CUDA_VISIBLE_DEVICES=0 python train.py -folder ../trained_models -config ../configs/vcr/eval.json \
[-region REGION] \
[-scene SCENE] \
[-single_or_multiple SINGLE_OR_MULTIPLE] \
[-orig_or_new ORIG_OR_NEW] \
[-addition_annotation_analysis] \
[-grounding]
Here are the explanations of several important attributions:
REGION
: One of the regionswest
,east-asia
,south-asia
,africa
.SCENE
: One of the scenario (e.g.,wedding
).SINGLE_OR_MULTIPLE
: Whether studyingsingle
(low-order) ormultiple
(high-order) cognitive questions.addition_annotation_analysis
: Whether studying GD-VCR or additional annotated questions. If yes, you can choose to setSINGLE_OR_MULTIPLE
to specify which types of questions you want to investigate.ORIG_OR_NEW
: Whether studying GD-VCR or original VCR dev set.grounding
: Whether analyzing grounding results by visualizing attention weights.

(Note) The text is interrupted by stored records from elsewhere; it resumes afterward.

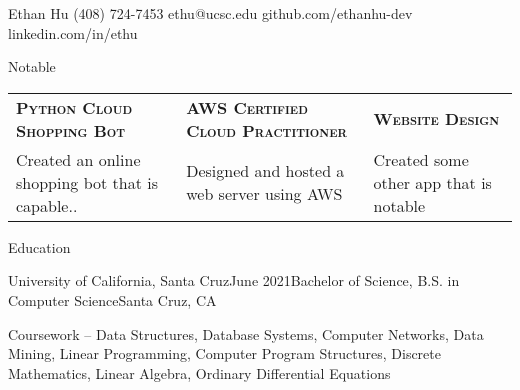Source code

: \documentclass[]{cv_template}
\begin{document}

\begin{cv}

\begin{cvheader}
{Ethan Hu}
{(408) 724-7453}
{ethu@ucsc.edu}
{github.com/ethanhu-dev}
{}
{linkedin.com/in/ethu}
\end{cvheader}


\begin{cvsection}{Notable}

\item[]\begin{tabu}to\textwidth{X[l]X[l]X[l]}%
{\bf\scshape Python Cloud Shopping Bot}&{\bf\scshape AWS Certified Cloud Practitioner}&{\bf\scshape Website Design}\\
Created an online shopping bot that is capable.. & Designed and hosted a web server using AWS  & Created some other app that is notable%
\end{tabu}

\end{cvsection}


\begin{cvsection}{Education}


\begin{cvsubsection}
{University of California, Santa Cruz}{June 2021}{Bachelor of Science, B.S. in Computer Science}{Santa Cruz, CA}

\listitem[] Coursework -- Data Structures, Database Systems, Computer Networks, Data Mining, Linear Programming, Computer Program Structures, Discrete Mathematics, Linear Algebra, Ordinary Differential Equations

\end{cvsubsection}

\end{cvsection}



\end{cv}
\end{document}
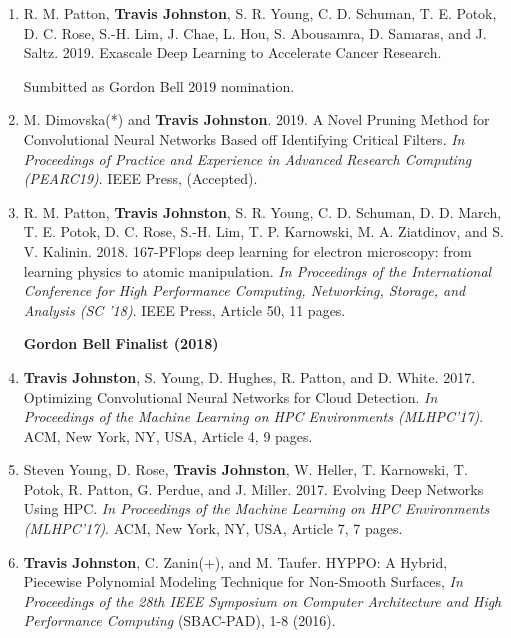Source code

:\documentclass{article}
\begin{document}
	\begin{enumerate}[1.]
        \item R. M. Patton, \textbf{Travis Johnston}, S. R. Young, C. D. Schuman, T. E. Potok,
        D. C. Rose, S.-H. Lim, J. Chae, L. Hou, S. Abousamra, D. Samaras, and J. Saltz.  2019.
        Exascale Deep Learning to Accelerate Cancer Research.

        Sumbitted as Gordon Bell 2019 nomination.

        \item M. Dimovska(*) and \textbf{Travis Johnston}. 2019.
        A Novel Pruning Method for Convolutional Neural Networks Based off Identifying
        Critical Filters.
        \textit{In Proceedings of Practice and Experience in Advanced Research Computing (PEARC19)}.
        IEEE Press, (Accepted).

        \item R. M. Patton, \textbf{Travis Johnston}, S. R. Young, C. D. Schuman, D. D. March,
        T. E. Potok, D. C. Rose, S.-H. Lim, T. P. Karnowski, M. A. Ziatdinov, and 
        S. V. Kalinin. 2018.
        167-PFlops deep learning for electron microscopy: 
        from learning physics to atomic manipulation. 
        \textit{In Proceedings of the International Conference for High Performance Computing,
        Networking, Storage, and Analysis (SC '18)}. IEEE Press, Article 50, 11 pages.

        \textbf{Gordon Bell Finalist (2018)}

		\item \textbf{Travis Johnston}, S. Young, D. Hughes, R. Patton, and D. White. 2017.
		Optimizing Convolutional Neural Networks for Cloud Detection.  
        \textit{In Proceedings of the Machine Learning on HPC Environments (MLHPC'17)}. ACM, New York, NY, USA, Article 4, 9 pages.

        \item Steven Young, D. Rose, \textbf{Travis Johnston}, W. Heller, T. Karnowski, T. Potok, R. Patton, G. Perdue, and J. Miller. 2017.
        Evolving Deep Networks Using HPC.
        \textit{In Proceedings of the Machine Learning on HPC Environments (MLHPC'17)}. ACM, New York, NY, USA, Article 7, 7 pages.

	
		\item \textbf{Travis Johnston}, C. Zanin(+), and M. Taufer.  HYPPO: A Hybrid, Piecewise Polynomial Modeling Technique for Non-Smooth Surfaces,
		\textit{In Proceedings of the 28th IEEE Symposium on Computer Architecture and High Performance Computing} (SBAC-PAD), 1-8 (2016).
		

\end{enumerate}
\end{document}
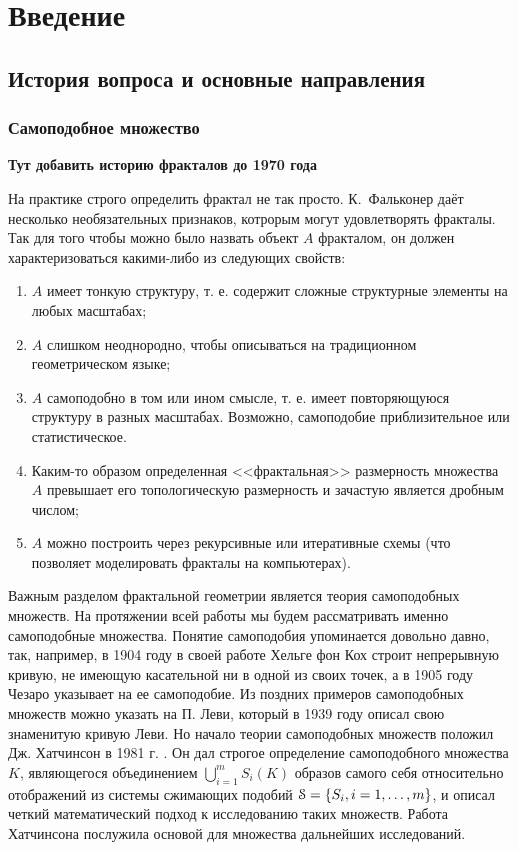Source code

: \chapter*{Введение}                         %


\section{История вопроса и основные направления}


\subsection{Самоподобное множество}

{\bf Тут добавить историю фракталов до 1970 года}

На практике строго определить фрактал не так просто.
К.~Фальконер \cite{Falconer2004} даёт несколько необязательных признаков, котрорым могут удовлетворять фракталы.
Так для того чтобы можно было назвать объект $A$ фракталом, он должен характеризоваться какими-либо из следующих свойств:

\begin{enumerate}
\item $A$ имеет тонкую структуру, т. е. содержит сложные структурные элементы на любых масштабах;
\item $A$ слишком неоднородно, чтобы описываться на традиционном геометрическом языке;
\item $A$ самоподобно в том или ином смысле, т. е. имеет повторяющуюся структуру в разных масштабах. Возможно, самоподобие приблизительное или статистическое.
\item Каким-то образом определенная <<фрактальная>> размерность множества $A$ превышает его топологическую размерность и зачастую является дробным числом;
\item $A$ можно построить через рекурсивные или итеративные схемы (что позволяет моделировать фракталы на компьютерах).
\end{enumerate}


Важным разделом фрактальной геометрии является теория самоподобных множеств.
На протяжении всей работы мы будем рассматривать именно самоподобные множества.
Понятие самоподобия упоминается довольно давно, так, например, в 1904 году в своей работе \cite{Koch} Хельге фон Кох строит  непрерывную кривую, не имеющую касательной ни в одной из своих точек, а в 1905 году Чезаро \cite{Ces} указывает на ее самоподобие.
Из поздних примеров самоподобных множеств можно указать на П. Леви, который в 1939 году \cite{Levy1939} описал свою знаменитую кривую Леви.
Но начало теории самоподобных множеств положил Дж. Хатчинсон в 1981 г. \cite{Hut1981}.
Он дал строгое определение самоподобного множества $K$, являющегося объединением $\bigcup_{i=1}^mS_i(K)$ образов самого себя относительно отображений из системы сжимающих подобий ${\EuScript S}=\{S_i, i=1,\ldots,m\}$, и описал четкий математический подход к исследованию таких множеств. 
Работа Хатчинсона послужила основой для множества дальнейших исследований.

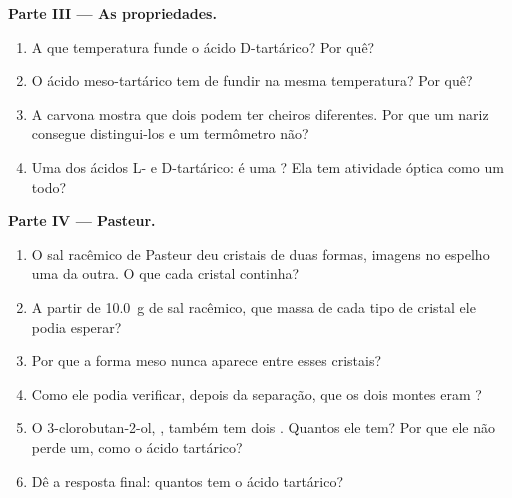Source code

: \begin{problem}
\medskip
\noindent\textbf{Parte III --- As propriedades.}
\begin{enumerate}[resume]
  \item A que temperatura funde o ácido D-tartárico? Por quê?
  \item O ácido meso-tartárico tem de fundir na mesma temperatura? Por
        quê?
  \item A carvona mostra que dois  podem ter cheiros
        diferentes. Por que um nariz consegue distingui-los e um
        termômetro não?
  \item Uma  dos ácidos L- e D-tartárico: é uma
        ? Ela tem atividade óptica como um todo?
\end{enumerate}

\medskip
\noindent\textbf{Parte IV --- Pasteur.}
\begin{enumerate}[resume]
  \item O sal racêmico de Pasteur deu cristais de duas formas, imagens no
        espelho uma da outra. O que cada cristal continha?
  \item A partir de \qty{10.0}{g} de sal racêmico, que massa de cada tipo
        de cristal ele podia esperar?
  \item Por que a forma meso nunca aparece entre esses cristais?
  \item Como ele podia verificar, depois da separação, que os dois montes
        eram ?
  \item O 3-clorobutan-2-ol, , também tem dois
        . Quantos  ele tem? Por que
        ele não perde um, como o ácido tartárico?
  \item Dê a resposta final: quantos  tem o ácido
        tartárico?
\end{enumerate}
\end{problem}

Given our fine-tuned VisualBERT model above, the evaluation results are shown below:
Models | Overall | West | South Asia | East Asia | Africa |
---|---|---|---|---|---|
VisualBERT | 53.27 | **62.91** | 52.04 | 45.39 | 51.85 |
Prepare environment as mentioned in the original repo of ViLBERT.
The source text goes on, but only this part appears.